Required action: For this listing, the lines between the one holding "Installation and Execution Instructions" and the one holding "https://www.python.org/downloads/", inclusive, must be set down exactly.

····················

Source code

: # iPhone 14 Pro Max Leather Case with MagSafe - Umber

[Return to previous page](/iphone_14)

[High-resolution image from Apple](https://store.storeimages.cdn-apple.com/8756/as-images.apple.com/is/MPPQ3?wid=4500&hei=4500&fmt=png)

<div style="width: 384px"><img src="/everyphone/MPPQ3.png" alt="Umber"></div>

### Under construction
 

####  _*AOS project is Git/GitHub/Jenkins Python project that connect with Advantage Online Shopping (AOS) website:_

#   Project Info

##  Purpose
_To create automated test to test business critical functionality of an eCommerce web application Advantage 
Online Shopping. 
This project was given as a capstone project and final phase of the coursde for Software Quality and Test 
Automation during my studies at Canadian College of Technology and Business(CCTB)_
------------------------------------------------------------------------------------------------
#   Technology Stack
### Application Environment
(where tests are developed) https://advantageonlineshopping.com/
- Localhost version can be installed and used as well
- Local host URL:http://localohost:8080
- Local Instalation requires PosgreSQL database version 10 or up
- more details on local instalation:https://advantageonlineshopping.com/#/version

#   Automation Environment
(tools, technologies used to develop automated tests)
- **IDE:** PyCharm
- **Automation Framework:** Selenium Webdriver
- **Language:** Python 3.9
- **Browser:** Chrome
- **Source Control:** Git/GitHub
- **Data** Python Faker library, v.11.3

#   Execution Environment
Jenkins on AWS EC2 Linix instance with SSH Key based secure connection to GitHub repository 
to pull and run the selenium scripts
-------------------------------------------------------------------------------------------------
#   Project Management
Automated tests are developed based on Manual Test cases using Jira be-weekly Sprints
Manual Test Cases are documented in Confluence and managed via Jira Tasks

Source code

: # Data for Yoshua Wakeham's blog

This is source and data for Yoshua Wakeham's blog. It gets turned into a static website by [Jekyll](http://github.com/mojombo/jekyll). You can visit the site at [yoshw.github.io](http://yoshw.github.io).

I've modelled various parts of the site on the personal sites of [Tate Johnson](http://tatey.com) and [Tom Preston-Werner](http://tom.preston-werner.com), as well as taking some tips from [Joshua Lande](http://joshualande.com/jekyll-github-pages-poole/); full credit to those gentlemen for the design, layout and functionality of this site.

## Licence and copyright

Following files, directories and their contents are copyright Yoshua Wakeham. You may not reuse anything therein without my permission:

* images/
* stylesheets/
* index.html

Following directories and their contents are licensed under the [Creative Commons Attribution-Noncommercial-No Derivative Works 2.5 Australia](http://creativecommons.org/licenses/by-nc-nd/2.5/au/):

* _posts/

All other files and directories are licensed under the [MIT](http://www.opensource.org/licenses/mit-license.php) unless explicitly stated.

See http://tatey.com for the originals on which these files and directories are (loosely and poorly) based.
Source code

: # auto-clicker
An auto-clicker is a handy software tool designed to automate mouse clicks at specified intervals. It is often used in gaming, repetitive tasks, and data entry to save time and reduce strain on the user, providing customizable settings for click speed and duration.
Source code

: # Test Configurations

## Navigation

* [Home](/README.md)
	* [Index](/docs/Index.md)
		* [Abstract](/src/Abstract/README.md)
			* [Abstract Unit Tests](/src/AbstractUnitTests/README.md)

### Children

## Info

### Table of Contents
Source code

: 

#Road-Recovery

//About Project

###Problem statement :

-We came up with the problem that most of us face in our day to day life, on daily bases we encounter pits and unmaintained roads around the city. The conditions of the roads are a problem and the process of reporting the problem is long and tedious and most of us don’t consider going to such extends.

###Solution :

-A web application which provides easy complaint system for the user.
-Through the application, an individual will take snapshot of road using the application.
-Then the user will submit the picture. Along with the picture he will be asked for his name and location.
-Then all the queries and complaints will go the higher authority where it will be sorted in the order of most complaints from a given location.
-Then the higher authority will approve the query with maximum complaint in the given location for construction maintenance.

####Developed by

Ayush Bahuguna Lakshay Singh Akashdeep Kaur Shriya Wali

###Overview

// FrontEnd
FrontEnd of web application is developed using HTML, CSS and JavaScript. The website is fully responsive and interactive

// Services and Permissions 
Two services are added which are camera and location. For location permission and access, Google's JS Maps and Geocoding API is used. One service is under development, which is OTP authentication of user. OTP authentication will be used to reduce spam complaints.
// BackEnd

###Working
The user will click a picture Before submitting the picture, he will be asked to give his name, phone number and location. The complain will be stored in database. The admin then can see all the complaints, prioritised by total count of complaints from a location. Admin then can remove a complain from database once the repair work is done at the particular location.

····················

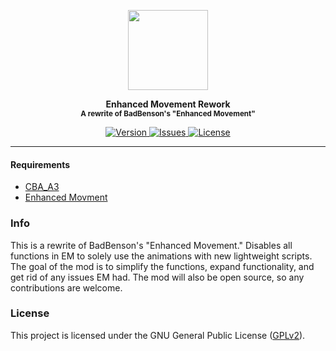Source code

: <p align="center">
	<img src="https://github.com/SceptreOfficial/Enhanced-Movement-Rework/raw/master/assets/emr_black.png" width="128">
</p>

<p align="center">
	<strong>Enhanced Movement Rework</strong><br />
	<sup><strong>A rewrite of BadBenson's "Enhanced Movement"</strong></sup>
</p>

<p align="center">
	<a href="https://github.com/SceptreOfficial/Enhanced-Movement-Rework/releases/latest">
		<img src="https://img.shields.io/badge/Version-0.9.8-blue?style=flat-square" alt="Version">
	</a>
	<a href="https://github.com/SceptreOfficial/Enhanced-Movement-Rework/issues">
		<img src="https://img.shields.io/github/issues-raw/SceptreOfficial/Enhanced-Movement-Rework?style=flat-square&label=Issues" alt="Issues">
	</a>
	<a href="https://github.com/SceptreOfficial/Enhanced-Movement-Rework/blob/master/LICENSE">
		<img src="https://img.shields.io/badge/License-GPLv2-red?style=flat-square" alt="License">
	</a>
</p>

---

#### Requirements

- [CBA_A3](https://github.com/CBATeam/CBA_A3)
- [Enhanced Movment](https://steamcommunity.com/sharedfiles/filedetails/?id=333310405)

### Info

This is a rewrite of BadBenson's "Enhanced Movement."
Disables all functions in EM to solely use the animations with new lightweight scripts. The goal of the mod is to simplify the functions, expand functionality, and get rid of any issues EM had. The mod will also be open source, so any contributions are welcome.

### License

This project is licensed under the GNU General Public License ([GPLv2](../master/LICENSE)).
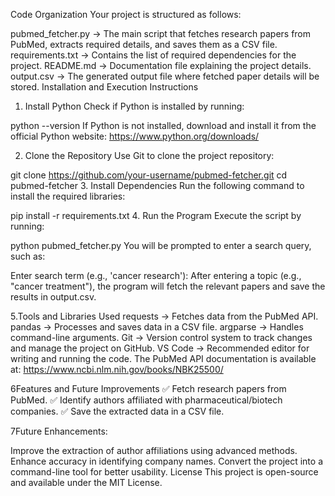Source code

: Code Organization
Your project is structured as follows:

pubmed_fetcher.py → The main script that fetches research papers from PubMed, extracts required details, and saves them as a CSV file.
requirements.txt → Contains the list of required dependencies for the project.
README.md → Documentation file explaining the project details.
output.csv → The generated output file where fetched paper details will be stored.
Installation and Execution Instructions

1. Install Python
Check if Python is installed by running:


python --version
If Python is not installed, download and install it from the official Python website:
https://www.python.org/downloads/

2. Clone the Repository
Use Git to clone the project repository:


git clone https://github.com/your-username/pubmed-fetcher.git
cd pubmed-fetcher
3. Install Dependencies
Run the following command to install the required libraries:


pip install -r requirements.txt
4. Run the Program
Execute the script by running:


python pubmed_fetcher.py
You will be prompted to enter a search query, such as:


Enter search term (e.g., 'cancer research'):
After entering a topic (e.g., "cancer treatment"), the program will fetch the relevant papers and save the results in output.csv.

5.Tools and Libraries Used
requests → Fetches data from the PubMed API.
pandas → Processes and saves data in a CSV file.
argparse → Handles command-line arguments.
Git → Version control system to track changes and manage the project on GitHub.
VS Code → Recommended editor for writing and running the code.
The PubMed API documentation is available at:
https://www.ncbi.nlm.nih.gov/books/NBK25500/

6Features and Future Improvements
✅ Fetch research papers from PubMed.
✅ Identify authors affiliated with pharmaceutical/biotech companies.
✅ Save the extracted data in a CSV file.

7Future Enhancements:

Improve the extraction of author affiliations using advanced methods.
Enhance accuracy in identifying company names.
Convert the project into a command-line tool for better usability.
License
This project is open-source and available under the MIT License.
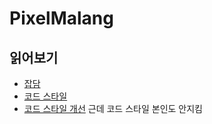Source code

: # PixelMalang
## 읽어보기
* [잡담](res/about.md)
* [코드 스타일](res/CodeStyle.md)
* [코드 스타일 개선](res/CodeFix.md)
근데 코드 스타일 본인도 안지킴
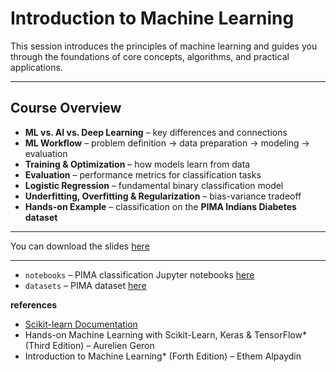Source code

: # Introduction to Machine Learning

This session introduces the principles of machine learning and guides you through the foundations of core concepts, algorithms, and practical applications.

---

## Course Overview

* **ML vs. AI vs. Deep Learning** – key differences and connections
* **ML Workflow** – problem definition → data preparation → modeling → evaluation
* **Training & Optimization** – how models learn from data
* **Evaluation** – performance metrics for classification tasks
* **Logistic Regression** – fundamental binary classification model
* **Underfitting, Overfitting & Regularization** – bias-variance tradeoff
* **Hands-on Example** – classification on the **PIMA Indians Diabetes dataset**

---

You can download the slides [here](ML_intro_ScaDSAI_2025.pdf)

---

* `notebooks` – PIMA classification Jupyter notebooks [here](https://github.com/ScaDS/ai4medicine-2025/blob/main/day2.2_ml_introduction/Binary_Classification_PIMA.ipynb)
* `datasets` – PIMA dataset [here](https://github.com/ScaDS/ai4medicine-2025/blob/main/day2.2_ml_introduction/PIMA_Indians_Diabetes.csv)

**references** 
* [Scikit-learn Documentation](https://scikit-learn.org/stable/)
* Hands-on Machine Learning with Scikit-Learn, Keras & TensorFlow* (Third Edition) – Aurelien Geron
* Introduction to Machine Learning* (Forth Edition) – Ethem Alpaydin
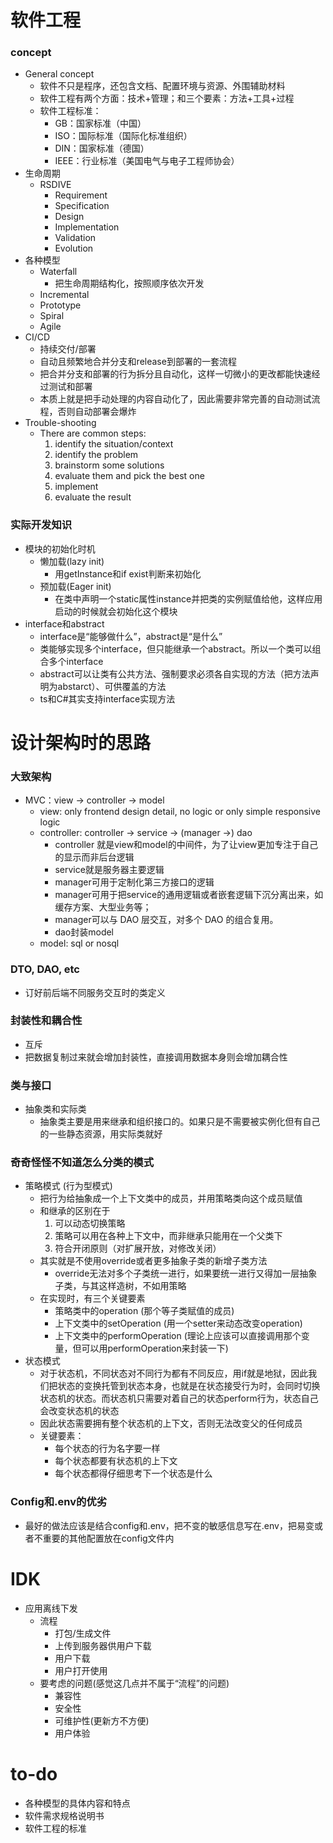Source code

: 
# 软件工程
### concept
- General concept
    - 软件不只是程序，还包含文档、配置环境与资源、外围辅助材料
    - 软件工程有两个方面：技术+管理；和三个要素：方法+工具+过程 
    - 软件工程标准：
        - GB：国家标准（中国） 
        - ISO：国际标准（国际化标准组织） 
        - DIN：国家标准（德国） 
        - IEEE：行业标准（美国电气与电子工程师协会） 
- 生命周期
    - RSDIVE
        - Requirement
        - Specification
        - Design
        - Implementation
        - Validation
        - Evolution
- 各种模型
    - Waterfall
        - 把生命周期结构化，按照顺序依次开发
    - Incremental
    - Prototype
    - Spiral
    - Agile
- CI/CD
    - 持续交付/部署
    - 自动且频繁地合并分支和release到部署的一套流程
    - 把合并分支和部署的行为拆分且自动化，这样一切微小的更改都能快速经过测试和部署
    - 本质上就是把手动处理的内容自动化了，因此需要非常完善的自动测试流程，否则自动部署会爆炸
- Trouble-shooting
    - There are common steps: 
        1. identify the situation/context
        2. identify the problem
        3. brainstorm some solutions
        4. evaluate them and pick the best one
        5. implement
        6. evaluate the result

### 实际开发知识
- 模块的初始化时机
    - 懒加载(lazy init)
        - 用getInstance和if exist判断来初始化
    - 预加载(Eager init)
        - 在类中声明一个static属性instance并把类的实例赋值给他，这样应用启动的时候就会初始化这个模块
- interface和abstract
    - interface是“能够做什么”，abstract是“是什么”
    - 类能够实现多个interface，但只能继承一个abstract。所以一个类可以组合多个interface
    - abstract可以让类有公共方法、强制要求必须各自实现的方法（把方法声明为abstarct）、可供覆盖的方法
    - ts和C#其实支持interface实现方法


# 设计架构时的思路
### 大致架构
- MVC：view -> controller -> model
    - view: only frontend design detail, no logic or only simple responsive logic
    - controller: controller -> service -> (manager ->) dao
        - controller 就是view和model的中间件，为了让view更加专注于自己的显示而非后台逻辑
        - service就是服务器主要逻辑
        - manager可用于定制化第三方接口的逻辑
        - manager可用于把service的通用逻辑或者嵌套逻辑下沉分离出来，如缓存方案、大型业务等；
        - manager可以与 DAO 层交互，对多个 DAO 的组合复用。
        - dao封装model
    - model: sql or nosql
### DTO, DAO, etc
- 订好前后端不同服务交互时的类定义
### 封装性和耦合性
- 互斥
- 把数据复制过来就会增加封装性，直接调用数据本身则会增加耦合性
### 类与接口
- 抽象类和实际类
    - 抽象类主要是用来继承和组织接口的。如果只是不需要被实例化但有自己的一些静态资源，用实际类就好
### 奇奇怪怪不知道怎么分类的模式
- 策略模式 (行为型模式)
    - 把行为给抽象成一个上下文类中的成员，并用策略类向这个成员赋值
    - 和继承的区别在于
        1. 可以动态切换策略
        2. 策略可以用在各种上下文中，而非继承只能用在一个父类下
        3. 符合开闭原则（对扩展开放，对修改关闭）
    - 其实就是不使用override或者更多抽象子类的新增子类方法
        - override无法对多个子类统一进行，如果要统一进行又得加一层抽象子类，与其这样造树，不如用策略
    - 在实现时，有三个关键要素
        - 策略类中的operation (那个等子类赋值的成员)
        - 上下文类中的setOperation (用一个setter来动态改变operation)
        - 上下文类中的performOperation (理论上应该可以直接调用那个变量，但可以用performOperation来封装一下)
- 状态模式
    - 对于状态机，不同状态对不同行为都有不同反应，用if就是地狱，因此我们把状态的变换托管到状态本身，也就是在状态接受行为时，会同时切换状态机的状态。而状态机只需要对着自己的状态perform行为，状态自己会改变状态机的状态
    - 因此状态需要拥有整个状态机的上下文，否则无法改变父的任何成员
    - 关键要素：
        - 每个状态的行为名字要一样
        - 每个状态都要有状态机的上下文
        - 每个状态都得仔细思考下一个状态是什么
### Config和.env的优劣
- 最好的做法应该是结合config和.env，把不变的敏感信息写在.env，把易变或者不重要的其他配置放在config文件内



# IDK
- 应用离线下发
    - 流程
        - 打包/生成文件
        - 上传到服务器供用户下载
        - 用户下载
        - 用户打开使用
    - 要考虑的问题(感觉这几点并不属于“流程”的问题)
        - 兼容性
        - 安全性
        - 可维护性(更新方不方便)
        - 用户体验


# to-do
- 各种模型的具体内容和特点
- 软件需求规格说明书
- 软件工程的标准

····················

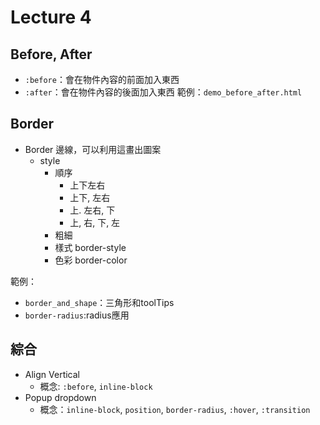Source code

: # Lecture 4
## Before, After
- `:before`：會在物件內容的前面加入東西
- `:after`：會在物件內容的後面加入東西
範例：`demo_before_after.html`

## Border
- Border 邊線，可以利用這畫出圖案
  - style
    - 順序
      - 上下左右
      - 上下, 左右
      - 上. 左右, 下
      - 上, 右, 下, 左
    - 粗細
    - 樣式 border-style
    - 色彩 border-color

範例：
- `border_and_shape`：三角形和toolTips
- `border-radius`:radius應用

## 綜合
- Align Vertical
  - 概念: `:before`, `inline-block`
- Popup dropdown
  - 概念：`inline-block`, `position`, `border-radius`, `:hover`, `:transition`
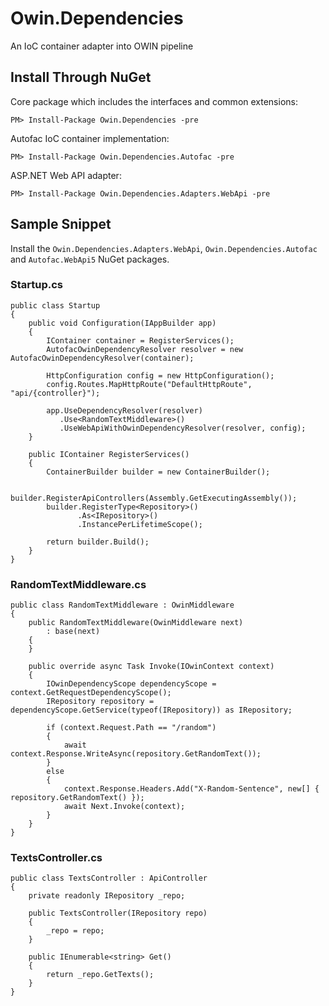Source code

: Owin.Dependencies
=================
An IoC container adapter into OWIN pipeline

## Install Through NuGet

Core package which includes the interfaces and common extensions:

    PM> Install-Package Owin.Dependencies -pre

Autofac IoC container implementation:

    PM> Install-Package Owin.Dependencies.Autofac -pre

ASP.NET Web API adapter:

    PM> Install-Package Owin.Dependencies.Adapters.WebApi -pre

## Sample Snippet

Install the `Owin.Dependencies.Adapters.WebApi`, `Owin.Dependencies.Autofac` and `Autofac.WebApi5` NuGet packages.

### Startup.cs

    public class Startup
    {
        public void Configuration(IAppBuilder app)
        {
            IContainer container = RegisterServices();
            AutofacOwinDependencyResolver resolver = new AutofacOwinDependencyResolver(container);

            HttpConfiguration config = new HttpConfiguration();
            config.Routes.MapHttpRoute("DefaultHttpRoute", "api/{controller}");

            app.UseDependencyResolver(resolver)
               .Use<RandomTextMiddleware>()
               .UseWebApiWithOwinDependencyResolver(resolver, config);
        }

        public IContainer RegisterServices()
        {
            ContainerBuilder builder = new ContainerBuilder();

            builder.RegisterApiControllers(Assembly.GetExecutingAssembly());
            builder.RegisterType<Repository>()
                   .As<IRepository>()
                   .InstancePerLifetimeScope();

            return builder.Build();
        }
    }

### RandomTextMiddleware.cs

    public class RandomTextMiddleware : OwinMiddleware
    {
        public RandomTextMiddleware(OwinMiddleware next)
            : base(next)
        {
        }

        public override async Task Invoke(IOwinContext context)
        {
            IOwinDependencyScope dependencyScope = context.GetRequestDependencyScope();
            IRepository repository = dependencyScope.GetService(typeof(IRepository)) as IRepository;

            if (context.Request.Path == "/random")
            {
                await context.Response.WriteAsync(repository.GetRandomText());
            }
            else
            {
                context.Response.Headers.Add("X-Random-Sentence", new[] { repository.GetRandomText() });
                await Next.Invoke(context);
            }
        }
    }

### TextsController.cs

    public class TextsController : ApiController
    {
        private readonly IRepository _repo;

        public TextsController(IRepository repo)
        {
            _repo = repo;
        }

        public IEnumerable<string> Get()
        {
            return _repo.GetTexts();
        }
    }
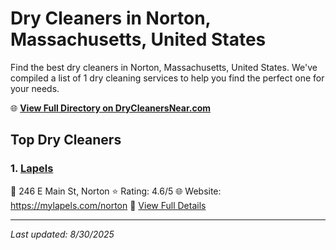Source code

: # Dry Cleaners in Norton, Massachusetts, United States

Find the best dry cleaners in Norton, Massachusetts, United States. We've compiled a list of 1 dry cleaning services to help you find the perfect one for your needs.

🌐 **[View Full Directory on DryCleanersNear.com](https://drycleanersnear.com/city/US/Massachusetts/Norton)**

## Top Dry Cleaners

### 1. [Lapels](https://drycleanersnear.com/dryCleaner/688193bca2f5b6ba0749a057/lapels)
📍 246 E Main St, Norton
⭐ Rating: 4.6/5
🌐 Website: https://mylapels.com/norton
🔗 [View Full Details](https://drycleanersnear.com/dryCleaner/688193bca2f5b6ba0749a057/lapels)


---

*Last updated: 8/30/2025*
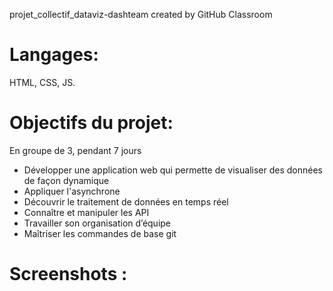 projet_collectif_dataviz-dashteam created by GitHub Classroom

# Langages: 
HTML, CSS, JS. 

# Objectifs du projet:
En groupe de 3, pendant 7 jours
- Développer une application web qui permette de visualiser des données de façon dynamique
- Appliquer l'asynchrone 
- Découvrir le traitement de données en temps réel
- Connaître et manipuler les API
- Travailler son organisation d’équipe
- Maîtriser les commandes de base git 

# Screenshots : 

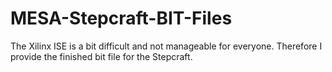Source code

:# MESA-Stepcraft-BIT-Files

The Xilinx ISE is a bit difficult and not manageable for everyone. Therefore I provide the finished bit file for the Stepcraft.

····················

Task answer:
Installation and Execution Instructions

1. Install Python
Check if Python is installed by running:


python --version
If Python is not installed, download and install it from the official Python website:
https://www.python.org/downloads/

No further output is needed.